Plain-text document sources
* * * * *

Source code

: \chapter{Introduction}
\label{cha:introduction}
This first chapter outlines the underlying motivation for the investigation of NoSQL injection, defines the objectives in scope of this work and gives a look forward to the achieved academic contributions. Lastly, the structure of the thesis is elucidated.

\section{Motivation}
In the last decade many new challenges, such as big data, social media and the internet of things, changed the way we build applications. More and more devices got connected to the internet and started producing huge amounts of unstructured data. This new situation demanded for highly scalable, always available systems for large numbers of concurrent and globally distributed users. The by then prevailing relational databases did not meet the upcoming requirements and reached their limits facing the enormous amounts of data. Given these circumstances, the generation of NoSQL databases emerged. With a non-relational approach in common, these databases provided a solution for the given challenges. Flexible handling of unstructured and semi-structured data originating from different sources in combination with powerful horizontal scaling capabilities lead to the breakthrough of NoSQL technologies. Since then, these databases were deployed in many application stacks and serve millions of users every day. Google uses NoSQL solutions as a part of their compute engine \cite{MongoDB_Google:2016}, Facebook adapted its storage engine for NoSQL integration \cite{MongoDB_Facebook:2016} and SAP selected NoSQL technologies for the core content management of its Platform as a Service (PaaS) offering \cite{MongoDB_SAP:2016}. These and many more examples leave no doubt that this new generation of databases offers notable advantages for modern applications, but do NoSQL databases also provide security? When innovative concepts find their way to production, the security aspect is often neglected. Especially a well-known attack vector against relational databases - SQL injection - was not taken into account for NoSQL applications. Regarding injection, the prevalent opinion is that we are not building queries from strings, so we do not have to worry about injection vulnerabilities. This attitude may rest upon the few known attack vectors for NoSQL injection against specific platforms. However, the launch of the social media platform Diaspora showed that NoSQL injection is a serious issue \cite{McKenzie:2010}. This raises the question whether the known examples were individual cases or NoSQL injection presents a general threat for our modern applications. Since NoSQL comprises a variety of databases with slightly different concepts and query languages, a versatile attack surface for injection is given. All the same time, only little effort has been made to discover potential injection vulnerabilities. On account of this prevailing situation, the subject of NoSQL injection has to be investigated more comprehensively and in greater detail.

* * * * *

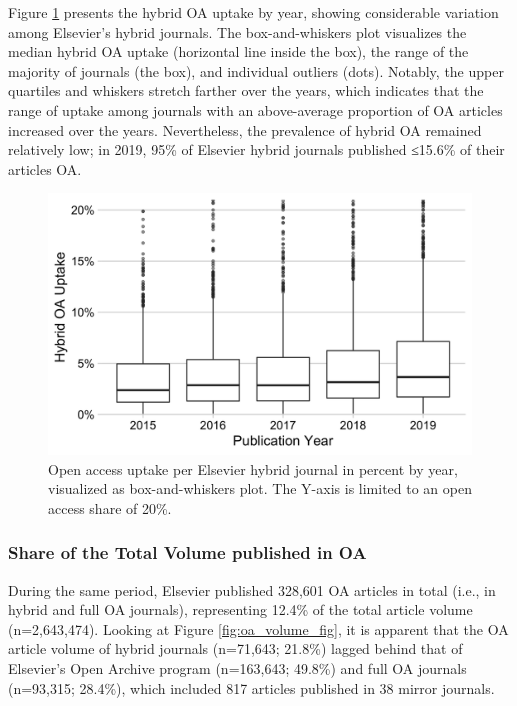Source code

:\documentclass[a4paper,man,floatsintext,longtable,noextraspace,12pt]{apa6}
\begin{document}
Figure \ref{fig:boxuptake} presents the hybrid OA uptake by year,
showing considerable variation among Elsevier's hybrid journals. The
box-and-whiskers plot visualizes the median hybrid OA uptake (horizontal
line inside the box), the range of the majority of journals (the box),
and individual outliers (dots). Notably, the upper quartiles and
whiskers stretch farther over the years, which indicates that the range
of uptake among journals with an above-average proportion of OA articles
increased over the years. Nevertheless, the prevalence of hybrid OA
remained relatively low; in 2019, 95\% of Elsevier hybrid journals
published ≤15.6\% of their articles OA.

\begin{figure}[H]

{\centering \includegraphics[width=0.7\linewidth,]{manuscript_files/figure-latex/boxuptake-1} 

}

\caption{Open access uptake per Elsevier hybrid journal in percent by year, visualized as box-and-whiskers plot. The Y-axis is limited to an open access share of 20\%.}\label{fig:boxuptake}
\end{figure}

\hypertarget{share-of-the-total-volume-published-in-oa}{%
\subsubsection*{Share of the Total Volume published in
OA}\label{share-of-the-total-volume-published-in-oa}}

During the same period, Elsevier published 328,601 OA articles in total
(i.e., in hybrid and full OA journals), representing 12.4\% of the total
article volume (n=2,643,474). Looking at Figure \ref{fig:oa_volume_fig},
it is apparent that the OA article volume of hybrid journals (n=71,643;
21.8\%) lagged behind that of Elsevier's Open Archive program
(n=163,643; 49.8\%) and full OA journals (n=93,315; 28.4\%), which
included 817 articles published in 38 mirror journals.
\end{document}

* * * * *

What is expected: Filter the data above by the word "plot" and copy every line that matches.

Response:
box-and-whiskers plot visualizes the median hybrid OA uptake (horizontal
\caption{Open access uptake per Elsevier hybrid journal in percent by year, visualized as box-and-whiskers plot. The Y-axis is limited to an open access share of 20\%.}\label{fig:boxuptake}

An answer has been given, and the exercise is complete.